Friday, March 25, 2011
Breaded Pork Chop with Sauteed Apples and Potatoe
Ingredients
pork chops
olive oil
3 tablespoons butter
1/2 cup flour
1 egg
3 tablespoons milk
1/2 cup breadcrumbs
salt and pepper
fingerling potatoes (steamed 20 min, peeled)
2 granny smith apples (peeled, cored, and cut into 6 pieces)
12 sage leaves
2 garlic cloves (crushed)
1/3 cup white wine
1/3 cup chicken stock
To make pork chops...
Preheat oven to 170 C. With a meat hammer pound chops to make a little thinner. Using three separate plates, on one plate put the flour seasoned with salt and pepper, on another whisk together the milk and egg, and on the third place the breadcrumbs. First dip the pork chops in the flour, then in the egg mixture, and last dip in breadcrumbs so they are evenly coated. Heat 1/3 cup of olive oil and 1 tablespoon of butter in a large frying pan. When the oil is hot add the chops and cook on each side until golden brown and crispy. Once the chops are browned place on a baking tray and bake in the oven for at least 5 minutes so the meat cooks all the way through.

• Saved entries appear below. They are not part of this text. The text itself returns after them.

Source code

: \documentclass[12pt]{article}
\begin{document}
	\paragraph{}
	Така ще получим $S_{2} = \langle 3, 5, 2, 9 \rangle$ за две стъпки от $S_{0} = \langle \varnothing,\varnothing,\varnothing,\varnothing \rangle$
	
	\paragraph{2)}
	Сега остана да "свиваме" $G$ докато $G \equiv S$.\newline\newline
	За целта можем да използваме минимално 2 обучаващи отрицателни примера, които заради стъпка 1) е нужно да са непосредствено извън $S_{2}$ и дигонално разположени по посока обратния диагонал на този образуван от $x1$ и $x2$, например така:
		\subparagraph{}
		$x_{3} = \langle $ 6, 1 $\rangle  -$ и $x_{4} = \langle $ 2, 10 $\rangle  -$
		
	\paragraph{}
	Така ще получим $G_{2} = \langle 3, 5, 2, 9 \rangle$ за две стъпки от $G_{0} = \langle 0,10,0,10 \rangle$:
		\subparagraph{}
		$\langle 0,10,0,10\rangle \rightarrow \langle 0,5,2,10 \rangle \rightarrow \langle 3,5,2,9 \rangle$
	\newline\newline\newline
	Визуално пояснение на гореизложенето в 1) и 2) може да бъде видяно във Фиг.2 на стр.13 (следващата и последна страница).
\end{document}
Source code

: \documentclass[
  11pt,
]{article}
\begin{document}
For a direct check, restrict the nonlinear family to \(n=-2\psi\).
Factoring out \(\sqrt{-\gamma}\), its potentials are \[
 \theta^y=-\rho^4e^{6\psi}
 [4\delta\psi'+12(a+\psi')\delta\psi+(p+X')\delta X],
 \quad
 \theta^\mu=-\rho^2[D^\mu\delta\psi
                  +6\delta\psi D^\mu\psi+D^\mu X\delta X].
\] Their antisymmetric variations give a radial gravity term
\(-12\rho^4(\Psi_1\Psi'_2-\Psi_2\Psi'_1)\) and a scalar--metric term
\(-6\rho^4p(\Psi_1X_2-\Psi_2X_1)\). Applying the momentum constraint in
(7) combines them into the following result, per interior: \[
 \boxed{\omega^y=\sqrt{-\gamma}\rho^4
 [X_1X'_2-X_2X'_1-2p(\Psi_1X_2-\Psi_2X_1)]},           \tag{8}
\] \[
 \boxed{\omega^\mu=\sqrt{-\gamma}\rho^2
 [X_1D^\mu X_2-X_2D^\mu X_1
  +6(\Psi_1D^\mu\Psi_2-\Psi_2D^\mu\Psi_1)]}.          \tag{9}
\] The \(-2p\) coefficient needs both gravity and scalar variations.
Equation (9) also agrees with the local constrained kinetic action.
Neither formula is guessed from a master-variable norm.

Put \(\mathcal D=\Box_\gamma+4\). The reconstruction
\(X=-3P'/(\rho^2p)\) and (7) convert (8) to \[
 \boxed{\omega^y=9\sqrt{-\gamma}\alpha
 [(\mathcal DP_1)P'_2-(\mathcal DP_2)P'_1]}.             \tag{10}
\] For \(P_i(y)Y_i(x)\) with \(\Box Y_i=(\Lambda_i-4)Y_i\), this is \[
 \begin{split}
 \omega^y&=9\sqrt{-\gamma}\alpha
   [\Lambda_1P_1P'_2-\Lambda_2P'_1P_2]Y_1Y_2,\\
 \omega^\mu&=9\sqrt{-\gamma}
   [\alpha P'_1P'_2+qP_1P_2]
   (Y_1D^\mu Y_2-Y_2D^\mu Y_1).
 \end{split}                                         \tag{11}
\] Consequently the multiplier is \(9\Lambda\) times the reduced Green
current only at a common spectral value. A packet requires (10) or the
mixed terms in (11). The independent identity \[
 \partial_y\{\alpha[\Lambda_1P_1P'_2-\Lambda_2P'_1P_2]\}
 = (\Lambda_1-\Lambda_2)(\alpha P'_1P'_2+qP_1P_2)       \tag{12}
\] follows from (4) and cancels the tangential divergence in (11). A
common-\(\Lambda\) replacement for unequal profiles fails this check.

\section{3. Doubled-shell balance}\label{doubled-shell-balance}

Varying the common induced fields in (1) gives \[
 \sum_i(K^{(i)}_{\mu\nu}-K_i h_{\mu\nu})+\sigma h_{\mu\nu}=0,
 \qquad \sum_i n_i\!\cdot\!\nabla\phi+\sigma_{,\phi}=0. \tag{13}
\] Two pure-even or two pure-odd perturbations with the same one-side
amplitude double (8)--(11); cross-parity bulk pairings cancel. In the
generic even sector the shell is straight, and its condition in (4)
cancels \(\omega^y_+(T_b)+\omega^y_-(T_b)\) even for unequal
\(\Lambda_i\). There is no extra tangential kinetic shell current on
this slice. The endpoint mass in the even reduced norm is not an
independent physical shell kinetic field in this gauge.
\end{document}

To make apples and potatoes...
Add 1 tablespoon of butter, olive oil, apples, potatoes, garlic, and sage to a pan. Cook on medium heat until butter has turned slightly golden. Then add wine and cook for 2 minutes. Next add the chicken stock and cook for another 2 minutes. Potatoes and apples should be sauteed and tender. Finish by stirring in another tablespoon of butter.
Serve pork chops with sauteed apples and potatoes with a wedge of lemon.